Bob Denver's real son Patrick filled in as a ''little'' Gilligan in the ''Jack & the Bean Stalk'' episode
''V for Vitamins'' gave ''little buddy'' new meaning.
Read to Me
At 6' 2", Alan Hale Jr. already towered over Bob Denver, who stood 5' 8". This difference in height led right to the famous "Little Buddy" nickname that the Skipper gives Gilligan on Gilligan's Island. But for a memorable episode "V for Vitamins," which parodied the children's tale "Jack and the Bean Stalk," Gilligan's Island creator Sherwood Schwartz decided he needed an even bigger contrast in heights between the Skipper as the Giant and Gilligan as Jack.
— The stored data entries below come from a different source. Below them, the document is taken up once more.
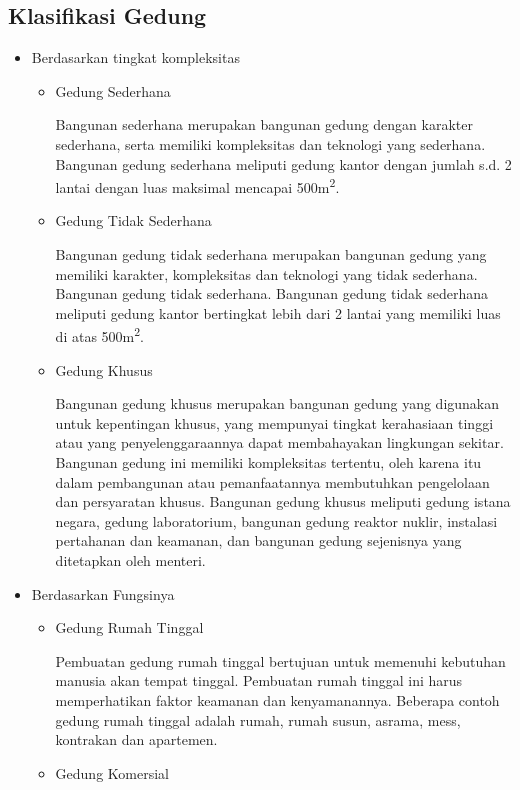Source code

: \subsection{Klasifikasi Gedung}
\begin{itemize}
	\item Berdasarkan tingkat kompleksitas
	\begin{itemize}
		\item Gedung Sederhana
		
		Bangunan sederhana merupakan bangunan gedung dengan karakter sederhana, serta memiliki kompleksitas dan teknologi yang sederhana. Bangunan gedung sederhana meliputi gedung kantor dengan jumlah s.d. 2 lantai dengan luas maksimal mencapai 500m\textsuperscript{2}.
		
		\item Gedung Tidak Sederhana
		
		Bangunan gedung tidak sederhana merupakan bangunan gedung yang memiliki karakter, kompleksitas dan teknologi yang tidak sederhana. Bangunan gedung tidak sederhana. Bangunan gedung tidak sederhana meliputi gedung kantor bertingkat lebih dari 2 lantai yang memiliki luas di atas 500m\textsuperscript{2}.
		
		\item Gedung Khusus
		
		Bangunan gedung khusus merupakan bangunan gedung yang digunakan untuk kepentingan khusus, yang mempunyai tingkat kerahasiaan tinggi atau yang penyelenggaraannya dapat membahayakan lingkungan sekitar. Bangunan gedung ini memiliki kompleksitas tertentu, oleh karena itu dalam pembangunan atau pemanfaatannya membutuhkan pengelolaan dan persyaratan khusus. Bangunan gedung khusus meliputi gedung istana negara, gedung laboratorium, bangunan gedung reaktor nuklir, instalasi pertahanan dan keamanan, dan bangunan gedung sejenisnya yang ditetapkan oleh menteri.
	\end{itemize}
	
	\item Berdasarkan Fungsinya
	\begin{itemize}
		\item Gedung Rumah Tinggal 
		
		Pembuatan gedung rumah tinggal bertujuan untuk memenuhi kebutuhan manusia akan tempat tinggal. Pembuatan rumah tinggal ini harus memperhatikan faktor keamanan dan kenyamanannya. Beberapa contoh gedung rumah tinggal adalah rumah, rumah susun, asrama, mess, kontrakan dan apartemen.
		
		\item Gedung Komersial
		

\end{itemize}
\end{itemize}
In making this creative decision, he added a dash of slapstick comedy to the hit Sixties show. The scene plays out like this: Gilligan slips into a dream where he climbs a beanstalk and ends up in front of a giant castle in the clouds. He enters and is warned of the giant, so when the Skipper approaches with a booming "Fee-fi-fo-fum," Gilligan as Jack cowers behind crates of oranges.
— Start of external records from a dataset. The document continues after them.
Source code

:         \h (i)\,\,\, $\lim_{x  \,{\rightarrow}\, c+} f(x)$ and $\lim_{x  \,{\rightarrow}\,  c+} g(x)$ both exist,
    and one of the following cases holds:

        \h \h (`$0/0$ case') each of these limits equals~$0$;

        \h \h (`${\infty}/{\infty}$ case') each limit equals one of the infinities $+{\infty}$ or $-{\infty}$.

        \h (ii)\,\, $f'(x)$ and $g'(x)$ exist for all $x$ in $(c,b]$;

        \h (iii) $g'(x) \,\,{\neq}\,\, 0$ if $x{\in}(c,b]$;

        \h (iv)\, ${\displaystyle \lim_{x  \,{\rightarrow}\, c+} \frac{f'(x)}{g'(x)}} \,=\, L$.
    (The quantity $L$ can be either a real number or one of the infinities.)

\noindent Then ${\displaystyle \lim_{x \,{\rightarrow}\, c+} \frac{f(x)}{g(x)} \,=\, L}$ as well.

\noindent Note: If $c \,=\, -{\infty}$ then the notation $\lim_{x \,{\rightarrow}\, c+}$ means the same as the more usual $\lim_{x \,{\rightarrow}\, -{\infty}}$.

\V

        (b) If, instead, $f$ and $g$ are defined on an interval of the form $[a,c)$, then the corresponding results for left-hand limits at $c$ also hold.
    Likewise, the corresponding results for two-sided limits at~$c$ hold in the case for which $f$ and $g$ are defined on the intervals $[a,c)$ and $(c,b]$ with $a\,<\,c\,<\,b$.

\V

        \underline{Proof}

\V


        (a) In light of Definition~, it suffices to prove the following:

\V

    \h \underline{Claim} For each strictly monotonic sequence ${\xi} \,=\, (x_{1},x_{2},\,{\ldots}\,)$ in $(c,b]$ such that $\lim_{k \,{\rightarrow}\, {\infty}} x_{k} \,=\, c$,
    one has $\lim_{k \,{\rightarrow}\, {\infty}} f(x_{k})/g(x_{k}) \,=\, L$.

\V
Throughout the scene, the Skipper is shot from a low angle, toying with perspective to make his height seem drastically more imposing. During the scene, we watch as Hale's giant sniffs Gilligan out, just like the giant in the original story, and that's when Schwartz flips the perspective to show Hale standing over the orange crates at his actual height. At this point, his enormity would have been unconvincing had Denver shot the scene.
To make it work, they needed to cast a child actor to fill in as Gilligan's Jack, and it happened that there was a kid who frequented the set who looked just like Bob Denver. It was Denver's son Patrick.
At that time, Patrick was five years old. He's billed in the cast as "Little Gilligan," so remember when you watch Hale pretending to chase the boy around the castle, he's really just goofing around with his Little Buddy's oldest son. Once you know it's Denver's son wearing the tiny Gilligan hat in the scene, it adds an extra layer of charm to see him scramble and duck the Skipper's increasingly bad temper, just like his dad does in most episodes.
This single appearance in Gilligan's Island was to serve as Patrick Denver's only acting role for most of his career.
Bob's young boy instead became a visual effects artist, working in makeup and set design, involved in the special effects of popular movies like Batman Returns, Bram Stoker's Dracula, Titanic, Star Trek: Insurrection, Zoolander and more. In fact, he never acted again until 2015, when he played a small part as a nurse in the TV movie Sharktopus vs. Whalewolf, for which he also did the creature effects.
Considering the imaginative turn in his career, it makes you wonder if playing pretend on his dad's hit sitcom unlocked the sense of wonder behind all this creative output.